== TASK PROMPT ==
If a line below includes the string "fazer", copy it.

== MATERIAL FOR THIS EXERCISE ==

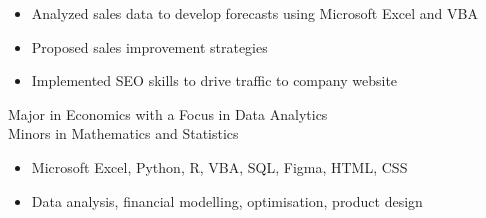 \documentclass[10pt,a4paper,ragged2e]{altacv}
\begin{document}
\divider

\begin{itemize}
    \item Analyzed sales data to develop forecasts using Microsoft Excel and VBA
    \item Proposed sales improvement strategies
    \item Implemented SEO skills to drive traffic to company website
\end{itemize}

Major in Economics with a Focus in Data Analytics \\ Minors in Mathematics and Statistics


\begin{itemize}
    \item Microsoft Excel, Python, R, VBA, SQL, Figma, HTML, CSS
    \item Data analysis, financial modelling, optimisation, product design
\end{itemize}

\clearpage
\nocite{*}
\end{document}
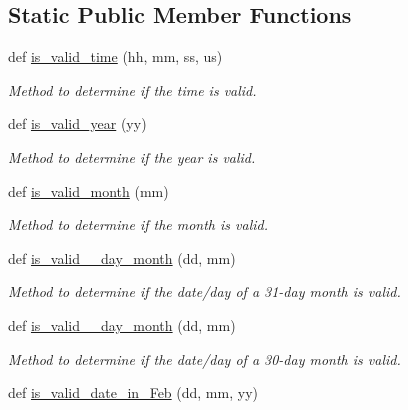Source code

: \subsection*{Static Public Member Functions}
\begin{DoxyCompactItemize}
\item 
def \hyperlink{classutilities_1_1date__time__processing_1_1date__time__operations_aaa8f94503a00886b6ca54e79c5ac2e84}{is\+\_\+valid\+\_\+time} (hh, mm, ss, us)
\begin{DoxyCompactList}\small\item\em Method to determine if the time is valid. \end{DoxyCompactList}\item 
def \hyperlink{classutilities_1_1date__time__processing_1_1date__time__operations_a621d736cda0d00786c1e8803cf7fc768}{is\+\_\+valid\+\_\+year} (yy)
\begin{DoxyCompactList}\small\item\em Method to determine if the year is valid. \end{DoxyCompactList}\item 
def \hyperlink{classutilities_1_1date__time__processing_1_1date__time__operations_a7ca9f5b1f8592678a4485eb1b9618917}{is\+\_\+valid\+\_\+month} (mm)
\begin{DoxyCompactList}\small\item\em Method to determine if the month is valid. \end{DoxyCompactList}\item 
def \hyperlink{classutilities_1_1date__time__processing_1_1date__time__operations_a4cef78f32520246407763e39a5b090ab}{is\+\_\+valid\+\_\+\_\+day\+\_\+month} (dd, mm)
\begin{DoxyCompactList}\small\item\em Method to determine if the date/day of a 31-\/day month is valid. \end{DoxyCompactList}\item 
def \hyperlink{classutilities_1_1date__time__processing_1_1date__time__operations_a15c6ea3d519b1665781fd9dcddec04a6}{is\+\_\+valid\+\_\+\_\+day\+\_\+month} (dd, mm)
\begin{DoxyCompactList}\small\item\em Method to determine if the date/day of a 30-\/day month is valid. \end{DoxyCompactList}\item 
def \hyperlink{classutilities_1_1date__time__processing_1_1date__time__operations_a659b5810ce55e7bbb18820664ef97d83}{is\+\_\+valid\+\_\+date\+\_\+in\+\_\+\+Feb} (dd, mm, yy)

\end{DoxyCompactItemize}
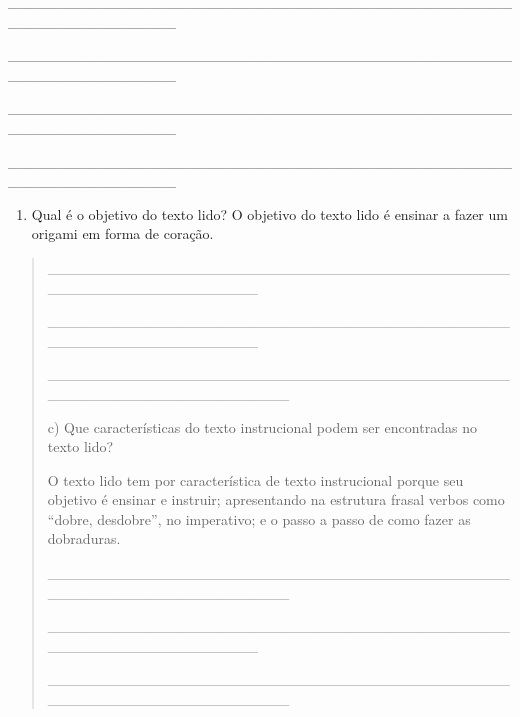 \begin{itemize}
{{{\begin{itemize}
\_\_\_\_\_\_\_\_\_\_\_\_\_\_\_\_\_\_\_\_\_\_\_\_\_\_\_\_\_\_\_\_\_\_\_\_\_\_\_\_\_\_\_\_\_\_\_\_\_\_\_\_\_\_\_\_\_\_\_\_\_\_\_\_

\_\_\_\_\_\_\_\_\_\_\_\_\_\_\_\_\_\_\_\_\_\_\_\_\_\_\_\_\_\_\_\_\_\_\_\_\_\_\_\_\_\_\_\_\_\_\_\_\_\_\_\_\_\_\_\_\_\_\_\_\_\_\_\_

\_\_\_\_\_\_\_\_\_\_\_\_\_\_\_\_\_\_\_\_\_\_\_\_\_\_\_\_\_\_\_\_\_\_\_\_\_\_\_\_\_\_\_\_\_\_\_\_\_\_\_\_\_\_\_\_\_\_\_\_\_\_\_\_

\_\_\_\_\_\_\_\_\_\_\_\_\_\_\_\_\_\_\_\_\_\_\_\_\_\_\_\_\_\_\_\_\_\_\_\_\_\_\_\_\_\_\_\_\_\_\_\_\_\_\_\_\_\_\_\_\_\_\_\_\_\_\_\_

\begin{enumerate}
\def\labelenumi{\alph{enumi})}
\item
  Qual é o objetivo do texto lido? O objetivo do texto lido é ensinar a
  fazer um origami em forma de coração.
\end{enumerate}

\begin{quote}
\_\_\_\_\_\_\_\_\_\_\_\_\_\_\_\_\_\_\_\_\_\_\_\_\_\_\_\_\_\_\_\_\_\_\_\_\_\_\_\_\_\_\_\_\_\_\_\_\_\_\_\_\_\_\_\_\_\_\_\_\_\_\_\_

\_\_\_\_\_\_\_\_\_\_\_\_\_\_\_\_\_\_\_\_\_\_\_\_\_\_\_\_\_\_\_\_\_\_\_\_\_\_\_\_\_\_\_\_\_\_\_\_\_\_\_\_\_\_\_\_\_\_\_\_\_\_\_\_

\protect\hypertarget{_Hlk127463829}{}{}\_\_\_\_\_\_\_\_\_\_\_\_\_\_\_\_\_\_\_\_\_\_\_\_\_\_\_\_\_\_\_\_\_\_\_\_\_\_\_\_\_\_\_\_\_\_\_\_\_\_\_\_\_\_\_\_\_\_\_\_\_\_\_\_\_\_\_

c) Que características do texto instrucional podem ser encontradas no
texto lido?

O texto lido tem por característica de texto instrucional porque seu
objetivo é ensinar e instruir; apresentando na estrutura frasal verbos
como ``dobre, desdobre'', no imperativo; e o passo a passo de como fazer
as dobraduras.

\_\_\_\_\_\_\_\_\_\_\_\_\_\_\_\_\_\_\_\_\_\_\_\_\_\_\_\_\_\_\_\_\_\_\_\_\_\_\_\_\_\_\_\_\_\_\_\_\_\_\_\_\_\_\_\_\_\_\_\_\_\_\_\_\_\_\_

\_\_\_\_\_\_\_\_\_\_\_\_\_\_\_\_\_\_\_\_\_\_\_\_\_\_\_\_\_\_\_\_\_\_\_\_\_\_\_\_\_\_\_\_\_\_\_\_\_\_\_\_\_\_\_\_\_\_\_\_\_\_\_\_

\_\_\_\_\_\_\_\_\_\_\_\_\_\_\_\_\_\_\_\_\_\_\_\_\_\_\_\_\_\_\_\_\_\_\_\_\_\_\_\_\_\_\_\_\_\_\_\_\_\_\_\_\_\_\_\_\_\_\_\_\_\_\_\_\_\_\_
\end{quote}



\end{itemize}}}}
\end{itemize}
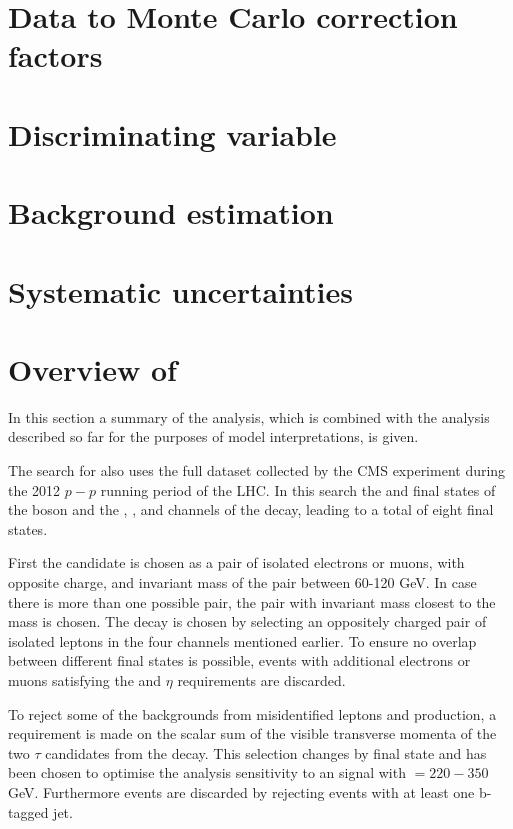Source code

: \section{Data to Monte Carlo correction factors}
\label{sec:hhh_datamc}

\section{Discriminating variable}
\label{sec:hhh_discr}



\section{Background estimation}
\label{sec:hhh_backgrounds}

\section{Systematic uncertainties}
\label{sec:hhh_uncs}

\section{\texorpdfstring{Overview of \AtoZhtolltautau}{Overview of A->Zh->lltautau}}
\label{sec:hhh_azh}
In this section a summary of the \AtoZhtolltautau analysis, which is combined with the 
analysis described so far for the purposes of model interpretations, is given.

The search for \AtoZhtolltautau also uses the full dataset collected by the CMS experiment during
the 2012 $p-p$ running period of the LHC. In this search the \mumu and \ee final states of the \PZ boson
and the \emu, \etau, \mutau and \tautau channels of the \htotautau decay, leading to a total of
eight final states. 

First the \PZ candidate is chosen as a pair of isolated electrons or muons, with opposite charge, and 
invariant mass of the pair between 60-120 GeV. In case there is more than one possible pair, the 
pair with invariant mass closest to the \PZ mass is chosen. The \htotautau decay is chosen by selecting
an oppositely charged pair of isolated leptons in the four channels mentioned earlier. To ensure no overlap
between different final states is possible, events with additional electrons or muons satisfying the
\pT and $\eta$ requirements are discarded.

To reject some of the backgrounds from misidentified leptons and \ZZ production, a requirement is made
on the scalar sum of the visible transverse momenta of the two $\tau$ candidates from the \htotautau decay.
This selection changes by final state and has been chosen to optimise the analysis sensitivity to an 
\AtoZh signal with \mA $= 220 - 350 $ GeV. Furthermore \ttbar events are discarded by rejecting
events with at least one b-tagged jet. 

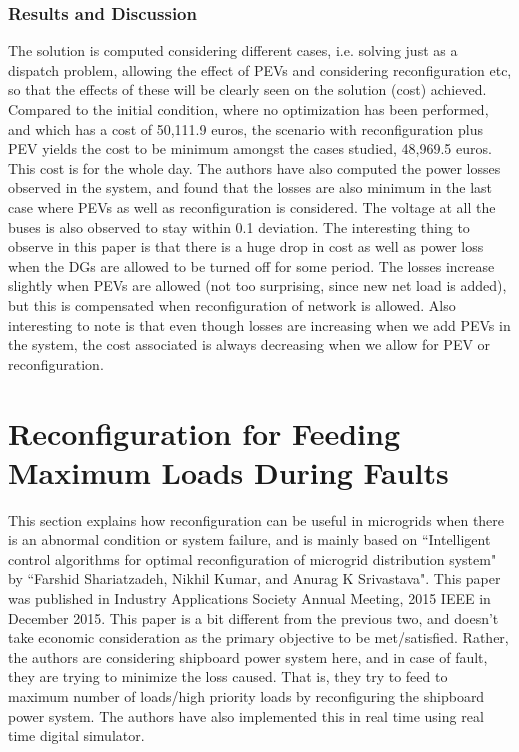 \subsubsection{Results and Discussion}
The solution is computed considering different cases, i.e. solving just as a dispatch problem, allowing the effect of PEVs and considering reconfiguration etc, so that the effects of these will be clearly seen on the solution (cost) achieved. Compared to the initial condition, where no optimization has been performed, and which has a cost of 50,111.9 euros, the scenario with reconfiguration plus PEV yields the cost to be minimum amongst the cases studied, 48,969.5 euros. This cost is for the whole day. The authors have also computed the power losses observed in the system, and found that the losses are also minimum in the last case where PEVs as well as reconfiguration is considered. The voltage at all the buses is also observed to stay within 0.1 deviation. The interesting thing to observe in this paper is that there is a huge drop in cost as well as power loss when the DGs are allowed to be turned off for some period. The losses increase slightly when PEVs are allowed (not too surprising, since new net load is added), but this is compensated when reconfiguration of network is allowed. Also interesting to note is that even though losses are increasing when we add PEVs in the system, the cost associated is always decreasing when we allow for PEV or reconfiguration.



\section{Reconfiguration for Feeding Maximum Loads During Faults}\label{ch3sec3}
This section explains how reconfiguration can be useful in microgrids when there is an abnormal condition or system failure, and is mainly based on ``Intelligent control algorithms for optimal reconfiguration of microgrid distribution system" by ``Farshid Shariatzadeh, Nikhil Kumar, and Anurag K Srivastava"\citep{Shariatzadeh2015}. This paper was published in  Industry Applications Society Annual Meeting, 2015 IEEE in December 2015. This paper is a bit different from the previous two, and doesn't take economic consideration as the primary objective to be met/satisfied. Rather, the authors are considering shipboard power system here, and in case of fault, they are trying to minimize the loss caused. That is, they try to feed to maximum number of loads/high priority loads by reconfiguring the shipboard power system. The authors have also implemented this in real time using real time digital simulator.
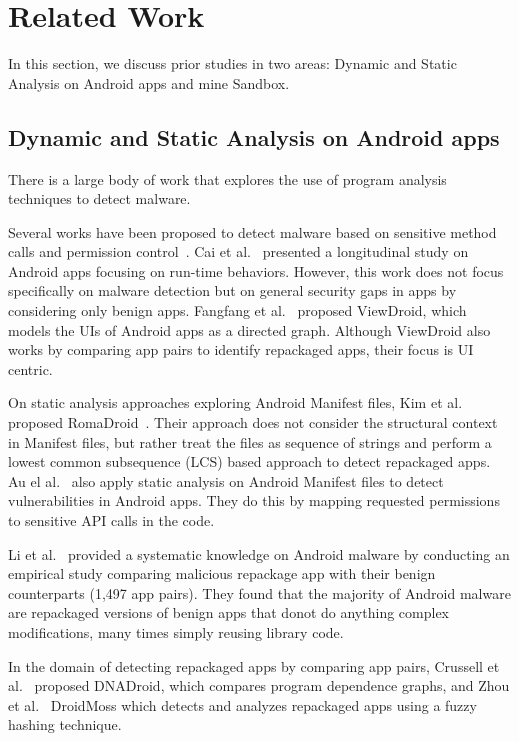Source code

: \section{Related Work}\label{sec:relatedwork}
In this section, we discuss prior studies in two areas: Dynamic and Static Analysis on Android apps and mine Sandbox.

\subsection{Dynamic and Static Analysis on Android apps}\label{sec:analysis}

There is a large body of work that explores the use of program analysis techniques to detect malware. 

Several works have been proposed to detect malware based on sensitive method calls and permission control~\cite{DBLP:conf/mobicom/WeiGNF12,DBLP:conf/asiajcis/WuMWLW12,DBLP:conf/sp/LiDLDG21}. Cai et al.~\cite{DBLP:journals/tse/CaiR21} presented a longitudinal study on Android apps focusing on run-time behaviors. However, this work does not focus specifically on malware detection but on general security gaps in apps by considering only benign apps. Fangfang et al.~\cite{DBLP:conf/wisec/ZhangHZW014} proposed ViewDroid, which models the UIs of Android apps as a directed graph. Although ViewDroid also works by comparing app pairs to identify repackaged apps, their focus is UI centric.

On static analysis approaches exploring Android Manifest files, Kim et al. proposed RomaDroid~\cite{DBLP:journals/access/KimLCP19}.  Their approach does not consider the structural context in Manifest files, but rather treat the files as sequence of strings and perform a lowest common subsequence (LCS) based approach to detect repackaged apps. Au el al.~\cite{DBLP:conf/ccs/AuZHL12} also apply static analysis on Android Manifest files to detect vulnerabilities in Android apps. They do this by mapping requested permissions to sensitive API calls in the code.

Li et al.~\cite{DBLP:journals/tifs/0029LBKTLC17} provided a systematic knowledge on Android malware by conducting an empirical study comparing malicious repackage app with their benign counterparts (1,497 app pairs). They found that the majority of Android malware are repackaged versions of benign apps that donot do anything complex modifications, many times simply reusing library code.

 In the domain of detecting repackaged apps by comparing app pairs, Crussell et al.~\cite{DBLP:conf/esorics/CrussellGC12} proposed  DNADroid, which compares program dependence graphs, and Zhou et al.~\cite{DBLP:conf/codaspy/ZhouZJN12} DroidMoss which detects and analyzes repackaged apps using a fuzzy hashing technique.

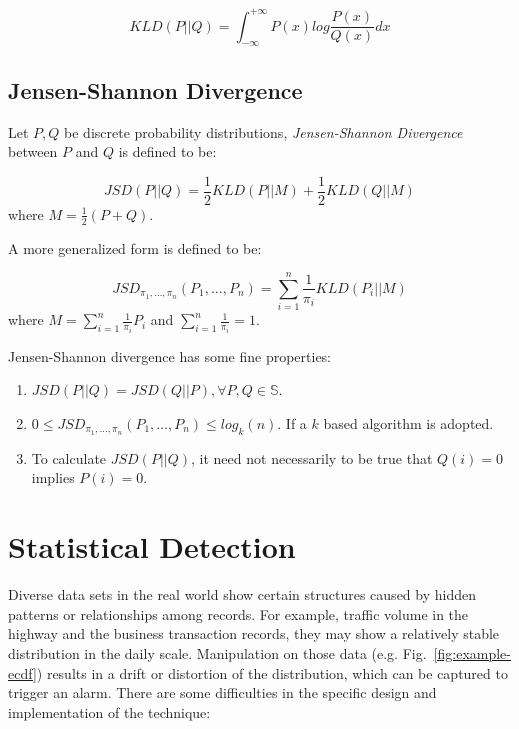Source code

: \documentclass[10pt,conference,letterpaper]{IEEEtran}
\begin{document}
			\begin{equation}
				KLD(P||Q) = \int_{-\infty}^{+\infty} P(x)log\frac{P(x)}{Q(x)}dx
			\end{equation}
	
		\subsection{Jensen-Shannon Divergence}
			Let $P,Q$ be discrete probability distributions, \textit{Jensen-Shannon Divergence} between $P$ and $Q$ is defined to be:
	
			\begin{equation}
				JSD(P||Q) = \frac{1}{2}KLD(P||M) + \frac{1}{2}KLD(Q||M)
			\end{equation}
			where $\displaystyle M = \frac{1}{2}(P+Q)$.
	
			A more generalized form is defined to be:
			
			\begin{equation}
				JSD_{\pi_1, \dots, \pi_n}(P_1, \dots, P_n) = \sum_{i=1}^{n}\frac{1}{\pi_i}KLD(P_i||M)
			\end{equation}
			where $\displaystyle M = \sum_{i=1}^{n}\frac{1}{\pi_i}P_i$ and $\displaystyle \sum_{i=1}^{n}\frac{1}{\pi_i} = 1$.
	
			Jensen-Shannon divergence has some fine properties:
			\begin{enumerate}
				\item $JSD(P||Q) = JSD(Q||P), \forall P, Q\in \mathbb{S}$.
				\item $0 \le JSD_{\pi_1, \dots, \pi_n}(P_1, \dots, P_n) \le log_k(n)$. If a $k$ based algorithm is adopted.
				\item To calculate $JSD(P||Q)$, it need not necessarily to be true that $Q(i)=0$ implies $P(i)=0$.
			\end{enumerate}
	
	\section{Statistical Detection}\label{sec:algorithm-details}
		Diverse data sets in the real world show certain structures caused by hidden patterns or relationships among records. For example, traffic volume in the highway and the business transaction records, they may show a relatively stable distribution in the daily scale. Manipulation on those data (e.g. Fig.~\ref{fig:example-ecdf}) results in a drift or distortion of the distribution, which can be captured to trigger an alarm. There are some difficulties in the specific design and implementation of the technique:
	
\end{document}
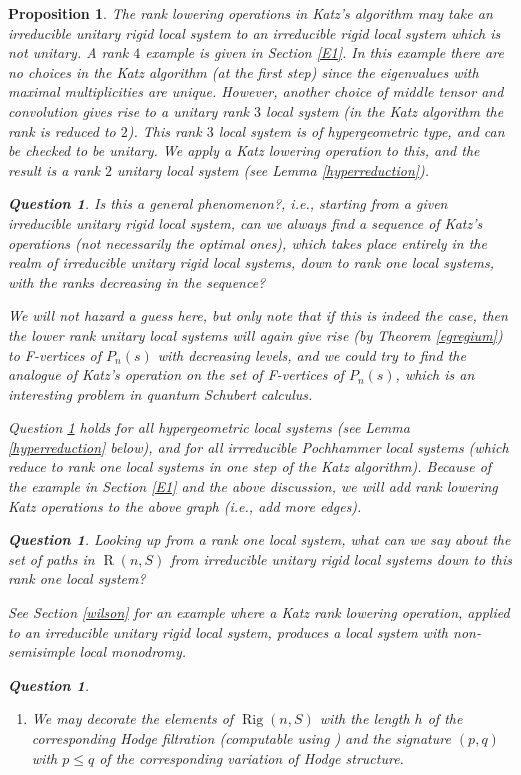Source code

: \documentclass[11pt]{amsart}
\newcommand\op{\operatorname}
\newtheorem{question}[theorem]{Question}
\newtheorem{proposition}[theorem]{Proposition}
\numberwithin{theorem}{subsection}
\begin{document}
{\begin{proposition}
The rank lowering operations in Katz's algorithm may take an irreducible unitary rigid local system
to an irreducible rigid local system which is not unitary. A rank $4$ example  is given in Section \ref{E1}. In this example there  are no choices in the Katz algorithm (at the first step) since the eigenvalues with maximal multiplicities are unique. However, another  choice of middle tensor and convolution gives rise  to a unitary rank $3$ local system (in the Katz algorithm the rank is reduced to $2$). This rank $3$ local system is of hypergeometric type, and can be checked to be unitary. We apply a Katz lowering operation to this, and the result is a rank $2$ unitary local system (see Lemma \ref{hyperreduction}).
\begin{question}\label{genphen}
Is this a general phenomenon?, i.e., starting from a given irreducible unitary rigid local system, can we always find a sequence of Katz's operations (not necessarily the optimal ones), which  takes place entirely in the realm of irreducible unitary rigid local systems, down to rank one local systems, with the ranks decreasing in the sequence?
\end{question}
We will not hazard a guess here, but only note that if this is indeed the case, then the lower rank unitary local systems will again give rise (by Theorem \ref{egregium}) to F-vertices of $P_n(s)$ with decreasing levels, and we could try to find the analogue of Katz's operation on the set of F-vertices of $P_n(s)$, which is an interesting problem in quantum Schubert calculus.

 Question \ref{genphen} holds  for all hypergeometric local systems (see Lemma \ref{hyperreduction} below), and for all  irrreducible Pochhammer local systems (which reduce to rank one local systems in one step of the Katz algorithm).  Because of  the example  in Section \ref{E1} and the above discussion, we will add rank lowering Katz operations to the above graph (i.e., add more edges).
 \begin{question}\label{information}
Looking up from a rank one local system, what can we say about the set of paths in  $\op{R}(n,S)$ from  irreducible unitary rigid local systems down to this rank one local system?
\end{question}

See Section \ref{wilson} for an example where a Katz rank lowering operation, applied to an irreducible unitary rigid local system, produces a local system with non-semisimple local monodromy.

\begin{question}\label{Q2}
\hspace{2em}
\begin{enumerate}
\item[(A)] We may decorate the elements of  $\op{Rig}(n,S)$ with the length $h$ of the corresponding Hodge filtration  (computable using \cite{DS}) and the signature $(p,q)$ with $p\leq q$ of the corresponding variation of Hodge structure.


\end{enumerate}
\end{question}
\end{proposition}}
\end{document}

== SOLUTION TO THE PROBLEM ==
  fazer um origami em forma de coração.
como ``dobre, desdobre'', no imperativo; e o passo a passo de como fazer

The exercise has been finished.